On Sat, Oct 20, 2012 at 10:48 AM, Graydon Hoare <gray...@mozilla.com> wrote:

> Some references to the lurking plan here:
> https://mail.mozilla.org/pipermail/rust-dev/2011-November/000999.html

Firstly, I'd like to express my appreciation for the clear reasoning
in this linked post.

I found the arguments clear and compelling, matching my own experience
-- especially the enumeration of the small set of realistic uses of
exception handling (ignore, retry, hard-fail, log, or try one of a
small number of alternatives to achieve the desired result).
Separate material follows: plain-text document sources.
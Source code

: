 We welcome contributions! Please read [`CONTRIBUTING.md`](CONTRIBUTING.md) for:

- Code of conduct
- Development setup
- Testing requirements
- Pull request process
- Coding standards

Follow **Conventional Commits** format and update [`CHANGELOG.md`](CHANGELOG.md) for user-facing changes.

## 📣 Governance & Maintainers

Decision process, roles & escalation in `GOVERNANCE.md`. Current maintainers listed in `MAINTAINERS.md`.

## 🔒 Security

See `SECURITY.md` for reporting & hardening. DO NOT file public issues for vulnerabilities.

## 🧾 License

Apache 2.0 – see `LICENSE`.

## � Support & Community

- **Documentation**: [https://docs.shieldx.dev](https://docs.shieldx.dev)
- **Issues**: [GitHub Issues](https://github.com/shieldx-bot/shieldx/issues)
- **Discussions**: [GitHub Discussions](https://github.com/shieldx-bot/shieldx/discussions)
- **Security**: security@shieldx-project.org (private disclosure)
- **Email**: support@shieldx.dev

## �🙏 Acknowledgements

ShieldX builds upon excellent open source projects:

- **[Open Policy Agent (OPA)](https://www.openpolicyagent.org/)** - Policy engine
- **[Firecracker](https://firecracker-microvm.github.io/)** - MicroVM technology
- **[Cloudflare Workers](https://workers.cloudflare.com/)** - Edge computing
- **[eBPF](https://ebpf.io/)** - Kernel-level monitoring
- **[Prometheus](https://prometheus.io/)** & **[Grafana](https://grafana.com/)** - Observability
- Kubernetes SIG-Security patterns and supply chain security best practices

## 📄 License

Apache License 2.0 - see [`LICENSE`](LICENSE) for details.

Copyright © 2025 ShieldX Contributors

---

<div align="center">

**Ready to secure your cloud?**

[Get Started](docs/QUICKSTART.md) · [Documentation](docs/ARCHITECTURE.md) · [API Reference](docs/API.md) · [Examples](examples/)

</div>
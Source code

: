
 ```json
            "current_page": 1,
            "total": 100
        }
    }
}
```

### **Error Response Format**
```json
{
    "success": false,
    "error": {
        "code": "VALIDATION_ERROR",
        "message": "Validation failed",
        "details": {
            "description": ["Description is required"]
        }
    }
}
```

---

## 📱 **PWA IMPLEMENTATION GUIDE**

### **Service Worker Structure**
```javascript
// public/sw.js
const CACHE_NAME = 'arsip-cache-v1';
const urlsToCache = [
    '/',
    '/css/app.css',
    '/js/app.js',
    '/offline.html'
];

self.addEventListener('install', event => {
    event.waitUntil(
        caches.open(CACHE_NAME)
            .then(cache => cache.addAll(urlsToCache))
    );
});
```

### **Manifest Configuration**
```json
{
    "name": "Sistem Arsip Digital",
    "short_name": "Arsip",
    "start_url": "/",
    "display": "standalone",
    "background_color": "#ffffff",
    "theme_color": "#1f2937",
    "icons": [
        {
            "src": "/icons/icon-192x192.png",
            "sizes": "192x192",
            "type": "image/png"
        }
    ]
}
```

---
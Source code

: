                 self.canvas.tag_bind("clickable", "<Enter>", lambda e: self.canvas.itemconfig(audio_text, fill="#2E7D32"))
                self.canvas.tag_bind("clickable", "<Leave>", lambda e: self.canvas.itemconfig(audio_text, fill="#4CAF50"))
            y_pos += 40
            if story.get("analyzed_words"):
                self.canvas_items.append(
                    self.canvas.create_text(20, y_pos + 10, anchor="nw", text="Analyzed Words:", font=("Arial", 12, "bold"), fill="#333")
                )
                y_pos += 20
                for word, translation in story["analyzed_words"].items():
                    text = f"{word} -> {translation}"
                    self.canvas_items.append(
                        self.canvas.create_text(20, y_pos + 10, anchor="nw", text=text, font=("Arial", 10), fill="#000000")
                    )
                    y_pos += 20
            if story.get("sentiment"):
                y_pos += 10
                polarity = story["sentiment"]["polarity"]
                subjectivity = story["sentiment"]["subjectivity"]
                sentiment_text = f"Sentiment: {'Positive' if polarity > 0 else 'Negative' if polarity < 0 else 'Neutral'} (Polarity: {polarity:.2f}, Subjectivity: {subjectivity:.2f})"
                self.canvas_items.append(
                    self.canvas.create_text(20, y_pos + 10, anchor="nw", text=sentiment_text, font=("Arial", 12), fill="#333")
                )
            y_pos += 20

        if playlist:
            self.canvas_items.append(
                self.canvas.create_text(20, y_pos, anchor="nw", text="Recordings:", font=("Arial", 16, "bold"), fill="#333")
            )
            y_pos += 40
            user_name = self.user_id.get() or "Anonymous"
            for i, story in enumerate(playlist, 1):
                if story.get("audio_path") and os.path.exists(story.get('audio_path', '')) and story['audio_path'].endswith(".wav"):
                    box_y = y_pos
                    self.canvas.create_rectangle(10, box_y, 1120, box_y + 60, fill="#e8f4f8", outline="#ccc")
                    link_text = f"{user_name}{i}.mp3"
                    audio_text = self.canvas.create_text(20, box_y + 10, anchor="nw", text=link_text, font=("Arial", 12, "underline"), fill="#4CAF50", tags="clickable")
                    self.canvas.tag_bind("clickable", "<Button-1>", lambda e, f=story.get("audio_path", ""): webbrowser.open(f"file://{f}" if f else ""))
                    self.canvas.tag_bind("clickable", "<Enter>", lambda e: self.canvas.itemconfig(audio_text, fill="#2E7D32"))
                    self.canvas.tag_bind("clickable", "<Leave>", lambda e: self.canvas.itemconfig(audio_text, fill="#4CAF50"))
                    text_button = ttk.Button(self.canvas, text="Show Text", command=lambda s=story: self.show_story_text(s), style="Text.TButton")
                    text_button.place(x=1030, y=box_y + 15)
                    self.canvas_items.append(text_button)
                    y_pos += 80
>   - Condition.raise is a normal function and does something very simple:
>     - look in TLS to see if there's a handler
>     - if so, call it and return the result to the raiser
>     - if not, fail
>
>   - This means condition-handling happens _at site_ of raising. If
>     the handler returns a useful value, processing continues as if
>     nothing went wrong. It's _just_ a rendezvous mechanism for an
>     outer frame to dynamically provide a handler closure to an inner
>     frame where a condition occurs.

This all seems reasonable after reading that post.

> So: API survey. Modulo a few residual bugs on consts and function
> regions (currently hacked around in the implementation), I have 3
> different APIs that all seem to work -- which I've given different names
> for discussion sake -- and I'm trying to decide between them. They
> mostly differ in the number of pieces and the location and shape of the
> boilerplate a user of the condition system has to write. My current
> preference is #3 but I'd like a show of hands on others' preferences.
<snip>
> Opinions? Clarifying questions?

I prefer option #3.

I like that it states the condition and handler up-front (in contrast
to most exception-handling syntaxes, that leave you guessing what
might go wrong until you reach the catch statements at the end of the
try/catch block).

I like that the error-handling code is implicitly not an afterthought.
(I find that when I'm writing the code on the main path, there's a
strong temptation to just "keep on coding", and come back to insert
the error-handling code "later".)

I like that it has the minimum of boilerplate code (in contrast to
option #1 especially).

In addition to the boilerplate, I don't really like option #1 because
of the separation of the protected block from the handler code.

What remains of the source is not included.